● Material to process:
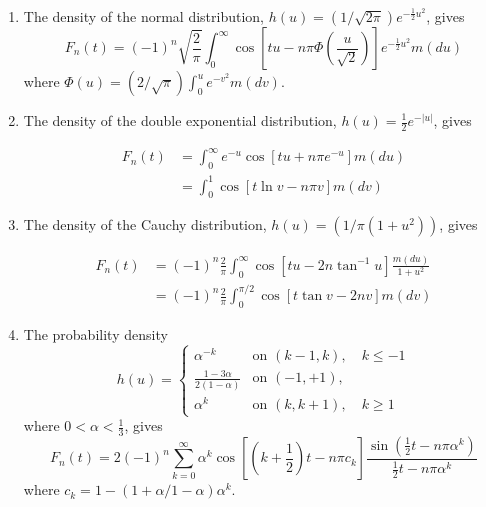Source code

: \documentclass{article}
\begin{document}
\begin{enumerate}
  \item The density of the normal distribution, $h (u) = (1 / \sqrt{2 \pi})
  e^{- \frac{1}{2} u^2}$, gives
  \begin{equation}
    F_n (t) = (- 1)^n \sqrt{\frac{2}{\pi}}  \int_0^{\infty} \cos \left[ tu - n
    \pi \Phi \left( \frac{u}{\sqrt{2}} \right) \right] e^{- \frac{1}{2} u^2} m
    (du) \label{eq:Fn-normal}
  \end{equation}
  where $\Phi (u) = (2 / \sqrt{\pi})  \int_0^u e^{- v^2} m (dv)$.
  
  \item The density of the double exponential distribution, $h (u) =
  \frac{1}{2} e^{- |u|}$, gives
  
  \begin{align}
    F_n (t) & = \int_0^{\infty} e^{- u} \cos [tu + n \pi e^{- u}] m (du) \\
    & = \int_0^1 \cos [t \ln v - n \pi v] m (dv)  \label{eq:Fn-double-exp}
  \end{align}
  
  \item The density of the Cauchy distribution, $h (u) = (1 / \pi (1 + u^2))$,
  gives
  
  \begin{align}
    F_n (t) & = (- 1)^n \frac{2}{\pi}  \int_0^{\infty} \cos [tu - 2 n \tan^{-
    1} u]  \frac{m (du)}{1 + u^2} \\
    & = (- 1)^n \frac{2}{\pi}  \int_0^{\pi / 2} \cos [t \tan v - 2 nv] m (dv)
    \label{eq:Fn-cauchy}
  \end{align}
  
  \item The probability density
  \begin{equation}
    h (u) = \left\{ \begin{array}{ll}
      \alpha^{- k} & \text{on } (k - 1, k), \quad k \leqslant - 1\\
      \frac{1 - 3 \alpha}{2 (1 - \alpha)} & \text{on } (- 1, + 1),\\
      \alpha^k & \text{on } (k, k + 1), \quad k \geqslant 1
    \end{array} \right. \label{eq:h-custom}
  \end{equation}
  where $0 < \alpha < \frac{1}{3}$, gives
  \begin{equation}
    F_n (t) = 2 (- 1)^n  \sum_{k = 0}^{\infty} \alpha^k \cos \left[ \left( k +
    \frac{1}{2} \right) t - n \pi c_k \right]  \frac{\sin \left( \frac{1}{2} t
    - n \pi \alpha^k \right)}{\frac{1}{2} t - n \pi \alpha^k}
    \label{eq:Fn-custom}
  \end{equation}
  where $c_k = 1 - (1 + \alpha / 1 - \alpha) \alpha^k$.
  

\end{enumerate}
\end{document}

---

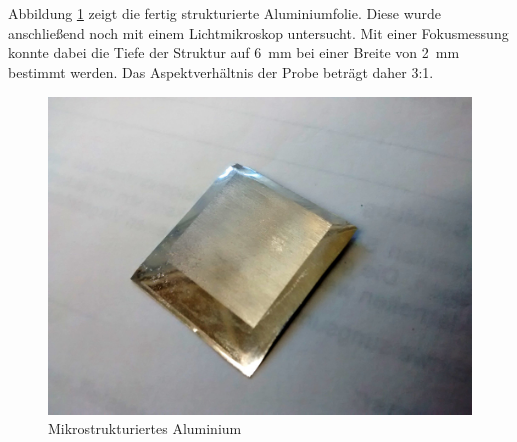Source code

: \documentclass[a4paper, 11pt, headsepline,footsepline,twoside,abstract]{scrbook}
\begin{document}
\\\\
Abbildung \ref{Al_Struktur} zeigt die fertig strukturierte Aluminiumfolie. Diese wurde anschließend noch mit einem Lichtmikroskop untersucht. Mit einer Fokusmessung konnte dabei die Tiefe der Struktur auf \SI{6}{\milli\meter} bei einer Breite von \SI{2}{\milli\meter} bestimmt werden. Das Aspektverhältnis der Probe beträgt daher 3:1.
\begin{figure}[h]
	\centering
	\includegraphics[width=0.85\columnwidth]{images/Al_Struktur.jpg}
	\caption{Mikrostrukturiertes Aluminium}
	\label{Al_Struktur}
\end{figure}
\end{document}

● What you should do:
Lines from the records above that hold "label" are the ones to list.

● Written answer:
    (du) \label{eq:Fn-normal}
    & = \int_0^1 \cos [t \ln v - n \pi v] m (dv)  \label{eq:Fn-double-exp}
    \label{eq:Fn-cauchy}
    \end{array} \right. \label{eq:h-custom}
    \label{eq:Fn-custom}
	\label{Al_Struktur}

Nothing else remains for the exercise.